> _Exercise aim_: Below are lines of data; count those that contain "Everything" and give the total alone.

(Document images with source code)
##############################

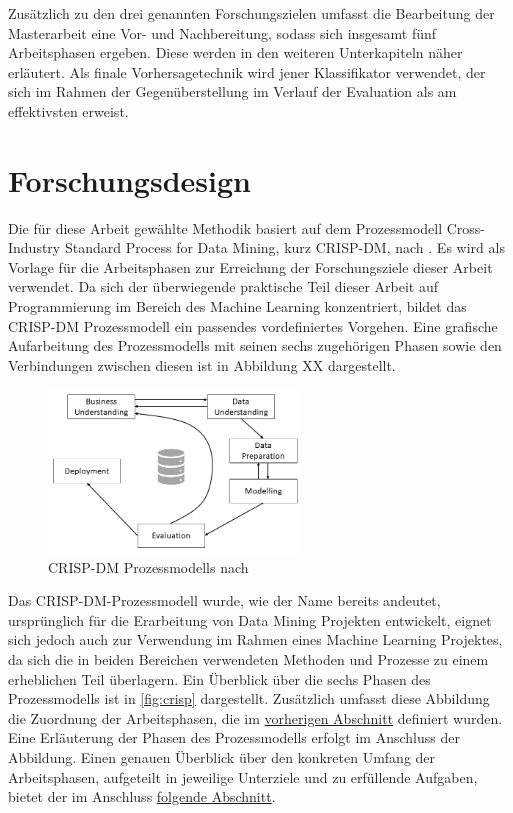 \label{phases_definition}

Zusätzlich zu den drei genannten Forschungszielen umfasst die Bearbeitung der Masterarbeit eine Vor- und Nachbereitung, sodass sich insgesamt fünf Arbeitsphasen ergeben. Diese werden in den weiteren Unterkapiteln näher erläutert. Als finale Vorhersagetechnik wird jener Klassifikator verwendet, der sich im Rahmen der Gegenüberstellung im Verlauf der Evaluation als am effektivsten erweist.

\section{Forschungsdesign}

Die für diese Arbeit gewählte Methodik basiert auf dem Prozessmodell Cross-Industry Standard Process for Data Mining, kurz CRISP-DM, nach \cite{Chapman2000}. Es wird als Vorlage für die Arbeitsphasen zur Erreichung der Forschungsziele dieser Arbeit verwendet. 
Da sich der überwiegende praktische Teil dieser Arbeit auf Programmierung im Bereich des Machine Learning konzentriert, bildet das CRISP-DM Prozessmodell ein passendes vordefiniertes Vorgehen. Eine grafische Aufarbeitung des Prozessmodells mit seinen sechs zugehörigen Phasen sowie den Verbindungen zwischen diesen ist in Abbildung XX dargestellt. 

\begin{figure}[H]
    \centering
    \includegraphics[width=0.6\textwidth]{images/CRISP-DM1}
    \caption{CRISP-DM Prozessmodells nach \cite{Chapman2000}}\label{fig:crisp1}
\end{figure}

Das CRISP-DM-Prozessmodell wurde, wie der Name bereits andeutet, ursprünglich für die Erarbeitung von Data Mining Projekten entwickelt, eignet sich jedoch auch zur Verwendung im Rahmen eines Machine Learning Projektes, da sich die in beiden Bereichen verwendeten Methoden und Prozesse zu einem erheblichen Teil überlagern. Ein Überblick über die sechs Phasen des Prozessmodells ist in \autoref{fig:crisp} dargestellt. Zusätzlich umfasst diese Abbildung die Zuordnung der Arbeitsphasen, die im \hyperref[phases_definition]{vorherigen Abschnitt} definiert wurden. Eine Erläuterung der Phasen des Prozessmodells erfolgt im Anschluss der Abbildung. Einen genauen Überblick über den konkreten Umfang der Arbeitsphasen, aufgeteilt in jeweilige Unterziele und zu erfüllende Aufgaben, bietet der im Anschluss \hyperref[timecourse] {folgende Abschnitt}. 

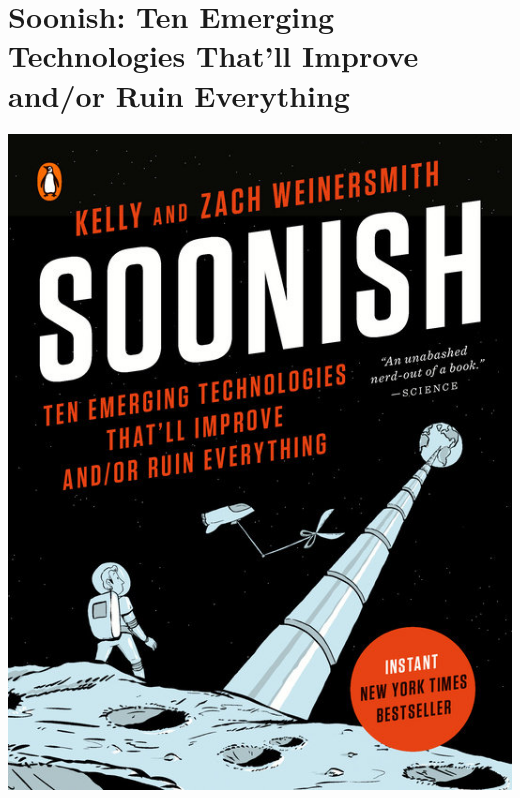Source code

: \documentclass{tufte-handout}
\makeatletter
\newcommand{\varcaption}[2][0pt]{%
  \gsetlength{\@tufte@caption@vertical@offset}{-#1}%
  \gdef\@tufte@stored@varcaption{#2}%
}
\gdef\@tufte@stored@varcaption{} %
\makeatother
\begin{document}
\section*{Soonish: Ten Emerging Technologies That'll Improve and/or Ruin Everything}
\begin{marginfigure}[12\baselineskip]
   \includegraphics[width=\linewidth]{images/soonish.jpg}
   \varcaption{\href{https://www.penguinrandomhouse.com/books/536910/soonish-by-kelly-and-zach-weinersmith/}{Publisher Link}, \href{https://www.amazon.com/Soonish-Emerging-Technologies-Improve-Everything/dp/0399563849/}{Amazon Link}}
\end{marginfigure}
\end{document}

##############################

> _Completed task_: 2